Chemical castration involves administration of drugs to prevent pathological sexual behavior, reduce abnormal sexual drive and treat hormone-dependent cancers. Various drugs have been used for chemical castration; however, substantial interindividual variability and side effects are often observed. In this study, we proposed a useful monitoring method for the application of chemical castration agents using ultra-performance liquid chromatography–tandem mass spectrometry (UPLC–MS-MS). Testosterone, cyproterone acetate, medroxyprogesterone, goserelin acetate, leuprolide acetate and triptorelin acetate were analyzed by UPLC–MS-MS. The target drugs were extracted from serum samples by double protein precipitation using methanol. Testosterone-1,2-d2 and buserelin acetate were used as internal standards.
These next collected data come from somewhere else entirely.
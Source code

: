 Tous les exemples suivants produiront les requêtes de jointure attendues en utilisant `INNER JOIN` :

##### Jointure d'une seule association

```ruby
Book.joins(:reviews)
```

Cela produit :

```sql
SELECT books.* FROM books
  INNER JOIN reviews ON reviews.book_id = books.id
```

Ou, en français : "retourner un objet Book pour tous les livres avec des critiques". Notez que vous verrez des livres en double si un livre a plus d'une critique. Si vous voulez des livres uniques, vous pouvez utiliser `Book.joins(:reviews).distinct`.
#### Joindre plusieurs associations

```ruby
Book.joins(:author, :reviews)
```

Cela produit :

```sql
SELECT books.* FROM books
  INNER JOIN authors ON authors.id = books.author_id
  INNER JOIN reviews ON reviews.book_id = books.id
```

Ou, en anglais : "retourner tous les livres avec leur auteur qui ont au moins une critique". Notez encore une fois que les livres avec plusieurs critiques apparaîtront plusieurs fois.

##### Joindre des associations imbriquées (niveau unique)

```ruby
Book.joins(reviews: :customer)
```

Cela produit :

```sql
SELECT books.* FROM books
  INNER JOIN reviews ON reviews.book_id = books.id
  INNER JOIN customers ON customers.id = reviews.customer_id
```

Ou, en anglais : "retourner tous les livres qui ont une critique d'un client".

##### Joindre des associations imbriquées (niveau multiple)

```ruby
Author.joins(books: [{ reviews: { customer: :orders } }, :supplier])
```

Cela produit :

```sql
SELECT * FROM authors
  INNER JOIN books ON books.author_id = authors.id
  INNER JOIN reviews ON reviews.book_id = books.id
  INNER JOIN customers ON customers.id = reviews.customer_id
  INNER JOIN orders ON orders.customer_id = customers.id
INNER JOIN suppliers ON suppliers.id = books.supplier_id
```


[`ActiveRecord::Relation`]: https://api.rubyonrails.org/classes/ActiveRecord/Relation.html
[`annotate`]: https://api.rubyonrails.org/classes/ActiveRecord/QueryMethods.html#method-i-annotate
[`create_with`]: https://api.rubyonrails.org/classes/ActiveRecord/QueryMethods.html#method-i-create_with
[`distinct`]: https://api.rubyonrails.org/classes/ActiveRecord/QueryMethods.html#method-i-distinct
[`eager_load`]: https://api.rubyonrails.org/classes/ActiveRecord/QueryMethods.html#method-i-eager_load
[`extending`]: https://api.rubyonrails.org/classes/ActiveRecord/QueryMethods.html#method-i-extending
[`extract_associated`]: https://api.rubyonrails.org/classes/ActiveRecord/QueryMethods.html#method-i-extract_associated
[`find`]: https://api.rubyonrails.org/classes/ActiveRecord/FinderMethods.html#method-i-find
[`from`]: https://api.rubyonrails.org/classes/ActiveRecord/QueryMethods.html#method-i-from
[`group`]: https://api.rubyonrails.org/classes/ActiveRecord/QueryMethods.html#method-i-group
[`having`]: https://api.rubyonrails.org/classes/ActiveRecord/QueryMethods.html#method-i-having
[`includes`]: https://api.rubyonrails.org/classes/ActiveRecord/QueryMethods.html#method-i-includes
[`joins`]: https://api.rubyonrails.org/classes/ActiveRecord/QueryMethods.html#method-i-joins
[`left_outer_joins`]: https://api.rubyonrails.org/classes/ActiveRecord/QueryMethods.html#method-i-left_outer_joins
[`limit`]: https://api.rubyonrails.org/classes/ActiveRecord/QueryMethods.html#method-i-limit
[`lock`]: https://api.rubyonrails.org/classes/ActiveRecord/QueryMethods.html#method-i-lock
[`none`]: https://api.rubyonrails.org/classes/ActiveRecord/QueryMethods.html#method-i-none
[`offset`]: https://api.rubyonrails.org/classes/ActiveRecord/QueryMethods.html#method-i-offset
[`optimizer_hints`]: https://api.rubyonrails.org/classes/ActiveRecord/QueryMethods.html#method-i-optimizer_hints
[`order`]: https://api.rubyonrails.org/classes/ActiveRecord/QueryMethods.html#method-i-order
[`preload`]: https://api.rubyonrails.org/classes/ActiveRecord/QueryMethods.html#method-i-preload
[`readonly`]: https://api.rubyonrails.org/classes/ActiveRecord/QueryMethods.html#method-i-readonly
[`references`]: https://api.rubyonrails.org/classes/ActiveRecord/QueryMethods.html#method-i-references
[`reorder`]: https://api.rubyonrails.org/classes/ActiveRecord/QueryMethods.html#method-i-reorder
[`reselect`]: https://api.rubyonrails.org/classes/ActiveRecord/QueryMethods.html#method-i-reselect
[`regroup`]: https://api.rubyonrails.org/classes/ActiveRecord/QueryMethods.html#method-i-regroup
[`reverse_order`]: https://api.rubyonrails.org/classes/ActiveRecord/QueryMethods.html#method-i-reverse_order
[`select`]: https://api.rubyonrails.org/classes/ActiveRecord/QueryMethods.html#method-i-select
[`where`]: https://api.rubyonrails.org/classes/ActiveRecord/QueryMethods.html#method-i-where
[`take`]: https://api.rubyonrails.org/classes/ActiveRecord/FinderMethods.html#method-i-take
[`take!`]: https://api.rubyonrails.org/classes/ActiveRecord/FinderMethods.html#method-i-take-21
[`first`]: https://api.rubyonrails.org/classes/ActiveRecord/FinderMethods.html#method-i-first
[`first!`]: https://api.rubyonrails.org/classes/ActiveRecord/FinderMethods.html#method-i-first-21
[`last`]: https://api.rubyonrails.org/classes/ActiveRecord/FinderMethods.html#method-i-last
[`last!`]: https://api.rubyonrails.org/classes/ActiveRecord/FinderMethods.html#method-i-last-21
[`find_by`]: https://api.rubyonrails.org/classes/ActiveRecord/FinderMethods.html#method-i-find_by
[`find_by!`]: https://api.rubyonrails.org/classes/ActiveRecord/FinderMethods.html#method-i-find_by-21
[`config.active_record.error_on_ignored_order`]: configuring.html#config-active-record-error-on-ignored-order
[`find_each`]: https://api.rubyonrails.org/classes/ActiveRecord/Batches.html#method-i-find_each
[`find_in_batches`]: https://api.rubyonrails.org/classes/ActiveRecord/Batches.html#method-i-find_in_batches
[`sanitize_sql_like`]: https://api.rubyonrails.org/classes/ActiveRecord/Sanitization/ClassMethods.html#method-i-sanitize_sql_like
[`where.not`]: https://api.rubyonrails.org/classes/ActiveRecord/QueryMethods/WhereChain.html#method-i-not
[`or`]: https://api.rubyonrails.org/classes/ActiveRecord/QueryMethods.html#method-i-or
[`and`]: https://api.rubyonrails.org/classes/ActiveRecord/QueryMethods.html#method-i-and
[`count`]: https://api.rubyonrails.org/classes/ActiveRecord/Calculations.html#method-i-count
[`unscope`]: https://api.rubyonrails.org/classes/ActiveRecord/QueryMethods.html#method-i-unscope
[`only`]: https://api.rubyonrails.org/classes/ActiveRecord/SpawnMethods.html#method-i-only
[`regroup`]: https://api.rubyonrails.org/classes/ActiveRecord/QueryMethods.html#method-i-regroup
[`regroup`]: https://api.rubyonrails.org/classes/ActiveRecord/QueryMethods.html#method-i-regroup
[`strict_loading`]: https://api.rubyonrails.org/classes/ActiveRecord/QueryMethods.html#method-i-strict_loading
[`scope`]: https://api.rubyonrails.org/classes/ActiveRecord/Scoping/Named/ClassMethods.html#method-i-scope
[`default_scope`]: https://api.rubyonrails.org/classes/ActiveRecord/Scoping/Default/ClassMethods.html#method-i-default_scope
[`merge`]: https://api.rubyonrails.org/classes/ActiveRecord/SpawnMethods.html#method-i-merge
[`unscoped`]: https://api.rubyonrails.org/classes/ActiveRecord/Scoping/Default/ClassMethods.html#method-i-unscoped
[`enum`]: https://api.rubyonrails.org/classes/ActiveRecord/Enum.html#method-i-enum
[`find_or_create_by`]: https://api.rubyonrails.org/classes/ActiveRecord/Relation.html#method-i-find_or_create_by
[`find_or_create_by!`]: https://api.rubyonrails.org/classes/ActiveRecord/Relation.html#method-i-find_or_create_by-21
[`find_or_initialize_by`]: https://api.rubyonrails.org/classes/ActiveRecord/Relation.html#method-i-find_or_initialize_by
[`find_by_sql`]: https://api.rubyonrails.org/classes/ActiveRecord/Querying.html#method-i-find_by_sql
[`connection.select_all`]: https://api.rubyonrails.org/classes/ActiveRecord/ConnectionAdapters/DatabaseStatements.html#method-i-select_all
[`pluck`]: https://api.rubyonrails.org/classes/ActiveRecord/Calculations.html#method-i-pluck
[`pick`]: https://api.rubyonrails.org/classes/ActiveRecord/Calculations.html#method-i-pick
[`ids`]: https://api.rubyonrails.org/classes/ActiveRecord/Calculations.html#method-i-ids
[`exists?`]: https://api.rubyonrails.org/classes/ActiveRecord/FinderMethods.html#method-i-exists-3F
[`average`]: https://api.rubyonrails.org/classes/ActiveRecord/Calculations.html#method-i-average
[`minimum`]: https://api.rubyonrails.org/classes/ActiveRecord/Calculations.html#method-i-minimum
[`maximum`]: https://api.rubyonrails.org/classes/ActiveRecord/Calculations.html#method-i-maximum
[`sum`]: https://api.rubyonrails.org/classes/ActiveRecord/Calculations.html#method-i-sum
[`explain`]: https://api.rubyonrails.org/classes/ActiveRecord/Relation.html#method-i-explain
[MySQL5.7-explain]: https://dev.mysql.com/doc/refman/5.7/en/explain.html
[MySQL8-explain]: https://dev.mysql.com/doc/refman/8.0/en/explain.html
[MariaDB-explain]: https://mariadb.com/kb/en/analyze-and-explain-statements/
Parameters of analytical performance were evaluated, including imprecision, linearity, ion suppression and detection capabilities. Testosterone measurements were compared with the results of immunoassays. Serum specimens from 51 subjects who underwent chemical castration were analyzed. All drugs and testosterone were well extracted and separated using our method. The method was essentially free from potential interferences and ion suppression. Within-run and between-run imprecision values were <15%. The lower limits of quantification were 0.125 and 0.5–1.0 ng/mL for testosterone and other drugs, respectively. Good correlations with pre-existing immunoassays for testosterone measurement were observed. Sera from subjects who underwent androgen deprivation therapy showed variable levels of drugs. We successfully developed a UPLC–MS-MS-based monitoring method for chemical castration. The performance of our method was generally acceptable. This method may provide a novel monitoring strategy for chemical castration to enhance expected effects while reducing unwanted side effects.